━━━━━ Material supplied ━━━━━

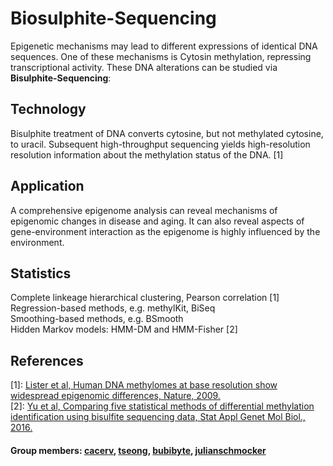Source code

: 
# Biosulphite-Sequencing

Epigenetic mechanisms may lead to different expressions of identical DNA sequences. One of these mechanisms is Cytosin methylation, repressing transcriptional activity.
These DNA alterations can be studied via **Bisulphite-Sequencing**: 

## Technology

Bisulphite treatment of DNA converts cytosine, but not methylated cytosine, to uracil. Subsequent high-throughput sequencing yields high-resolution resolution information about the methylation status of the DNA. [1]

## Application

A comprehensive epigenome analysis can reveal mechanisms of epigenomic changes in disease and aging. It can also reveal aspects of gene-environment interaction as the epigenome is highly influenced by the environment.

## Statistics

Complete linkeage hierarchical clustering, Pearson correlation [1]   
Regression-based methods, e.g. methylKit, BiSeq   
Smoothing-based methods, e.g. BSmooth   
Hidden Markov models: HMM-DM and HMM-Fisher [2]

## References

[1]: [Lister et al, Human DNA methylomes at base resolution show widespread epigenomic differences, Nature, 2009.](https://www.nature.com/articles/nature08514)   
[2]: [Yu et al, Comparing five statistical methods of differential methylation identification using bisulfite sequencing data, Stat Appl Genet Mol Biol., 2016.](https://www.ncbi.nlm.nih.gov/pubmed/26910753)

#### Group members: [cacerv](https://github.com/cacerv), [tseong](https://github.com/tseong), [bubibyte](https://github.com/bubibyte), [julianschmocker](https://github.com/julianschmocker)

━━━━━

§ **What you have to do**:
Give every record back exactly as it reads, with no images.

§ **Task output**:
Source code

: 
# Biosulphite-Sequencing

Epigenetic mechanisms may lead to different expressions of identical DNA sequences. One of these mechanisms is Cytosin methylation, repressing transcriptional activity.
These DNA alterations can be studied via **Bisulphite-Sequencing**: 

## Technology

Bisulphite treatment of DNA converts cytosine, but not methylated cytosine, to uracil. Subsequent high-throughput sequencing yields high-resolution resolution information about the methylation status of the DNA. [1]

## Application

A comprehensive epigenome analysis can reveal mechanisms of epigenomic changes in disease and aging. It can also reveal aspects of gene-environment interaction as the epigenome is highly influenced by the environment.

## Statistics

Complete linkeage hierarchical clustering, Pearson correlation [1]   
Regression-based methods, e.g. methylKit, BiSeq   
Smoothing-based methods, e.g. BSmooth   
Hidden Markov models: HMM-DM and HMM-Fisher [2]

## References

[1]: [Lister et al, Human DNA methylomes at base resolution show widespread epigenomic differences, Nature, 2009.](https://www.nature.com/articles/nature08514)   
[2]: [Yu et al, Comparing five statistical methods of differential methylation identification using bisulfite sequencing data, Stat Appl Genet Mol Biol., 2016.](https://www.ncbi.nlm.nih.gov/pubmed/26910753)

#### Group members: [cacerv](https://github.com/cacerv), [tseong](https://github.com/tseong), [bubibyte](https://github.com/bubibyte), [julianschmocker](https://github.com/julianschmocker)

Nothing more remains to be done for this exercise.